Ger O'Keeffe (born 1952 in Tralee, County Kerry) is an Irish former Gaelic footballer who played for Austin Stack's and at senior level for the Kerry county team between 1973 and 1982.

He is currently a selector with the Kerry senior football team.

Playing career

Schools
O'Keeffe was part of the St Brendan's College, Killarney side that won the Munster Colleges Corn Uí Mhuirí and Hogan Cup in 1969.

Underage
In 1970 O'Keeffe was part of the Kerry minor team that won the Munster Minor Football Championship after beating Cork in the final. Kerry later qualified for the All-Ireland Minor Football Championship, where they lost out to Galway after a replay.

Senior
O'Keeffe was Kerry captain in 1977 when Kerry lost to Dublin.
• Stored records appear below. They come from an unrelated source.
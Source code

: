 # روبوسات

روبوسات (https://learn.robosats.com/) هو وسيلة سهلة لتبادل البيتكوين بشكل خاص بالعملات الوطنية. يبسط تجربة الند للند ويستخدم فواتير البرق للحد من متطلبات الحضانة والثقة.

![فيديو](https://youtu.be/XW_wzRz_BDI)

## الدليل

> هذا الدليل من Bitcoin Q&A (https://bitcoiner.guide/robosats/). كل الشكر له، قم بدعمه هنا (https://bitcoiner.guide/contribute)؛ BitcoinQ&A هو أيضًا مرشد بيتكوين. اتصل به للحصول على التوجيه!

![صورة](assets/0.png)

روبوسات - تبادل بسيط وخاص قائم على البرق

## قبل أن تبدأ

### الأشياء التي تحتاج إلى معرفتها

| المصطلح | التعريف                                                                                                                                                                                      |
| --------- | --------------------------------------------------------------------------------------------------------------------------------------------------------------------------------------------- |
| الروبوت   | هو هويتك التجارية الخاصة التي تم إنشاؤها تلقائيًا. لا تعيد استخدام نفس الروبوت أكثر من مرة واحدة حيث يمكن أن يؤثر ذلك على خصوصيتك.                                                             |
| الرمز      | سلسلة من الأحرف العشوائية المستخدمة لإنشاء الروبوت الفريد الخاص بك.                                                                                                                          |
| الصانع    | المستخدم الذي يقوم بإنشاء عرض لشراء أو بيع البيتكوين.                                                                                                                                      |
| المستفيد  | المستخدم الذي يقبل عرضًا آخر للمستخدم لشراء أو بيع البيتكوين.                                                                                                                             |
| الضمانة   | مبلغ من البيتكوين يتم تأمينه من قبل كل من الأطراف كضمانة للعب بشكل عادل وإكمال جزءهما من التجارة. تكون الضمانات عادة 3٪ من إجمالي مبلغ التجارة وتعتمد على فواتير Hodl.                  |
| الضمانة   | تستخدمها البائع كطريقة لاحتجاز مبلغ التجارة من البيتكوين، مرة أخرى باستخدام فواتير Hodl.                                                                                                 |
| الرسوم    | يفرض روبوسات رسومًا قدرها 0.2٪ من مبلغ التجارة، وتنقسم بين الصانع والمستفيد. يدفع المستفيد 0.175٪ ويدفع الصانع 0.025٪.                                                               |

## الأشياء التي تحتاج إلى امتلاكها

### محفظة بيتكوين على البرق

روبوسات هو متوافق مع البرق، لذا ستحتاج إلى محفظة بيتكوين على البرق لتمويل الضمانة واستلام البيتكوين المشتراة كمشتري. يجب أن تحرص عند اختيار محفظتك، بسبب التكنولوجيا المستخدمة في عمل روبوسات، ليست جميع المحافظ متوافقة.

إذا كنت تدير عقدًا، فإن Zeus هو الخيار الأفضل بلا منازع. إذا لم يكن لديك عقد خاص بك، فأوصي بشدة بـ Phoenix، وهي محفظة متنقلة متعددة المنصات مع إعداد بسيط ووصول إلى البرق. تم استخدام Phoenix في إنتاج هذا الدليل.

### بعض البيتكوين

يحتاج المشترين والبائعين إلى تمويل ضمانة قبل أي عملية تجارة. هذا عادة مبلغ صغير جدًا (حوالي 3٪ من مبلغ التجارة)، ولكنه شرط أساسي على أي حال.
He was a member of the Kerry four-in-a-row All-Ireland SFC team from 1978 to 1981.

Selector
O'Keeffe was a selector of the senior Kerry team from 2004 to 2006 and again from 2009 until the present. He was also a selector with Jack O'Connor for the Kerry U21 team in 2002 and 2008. He won an All-Ireland Under 21 medal in 1973 and won an All-Ireland Club SFC title with Austin Stacks in 1977.

References

 

1952 births
Living people
All Stars Awards winners (football)
Austin Stacks Gaelic footballers
Austin Stacks hurlers
Dual players
Gaelic football backs
Gaelic football selectors
Kerry inter-county Gaelic footballers
Munster inter-provincial Gaelic footballers
Winners of three All-Ireland medals (Gaelic football)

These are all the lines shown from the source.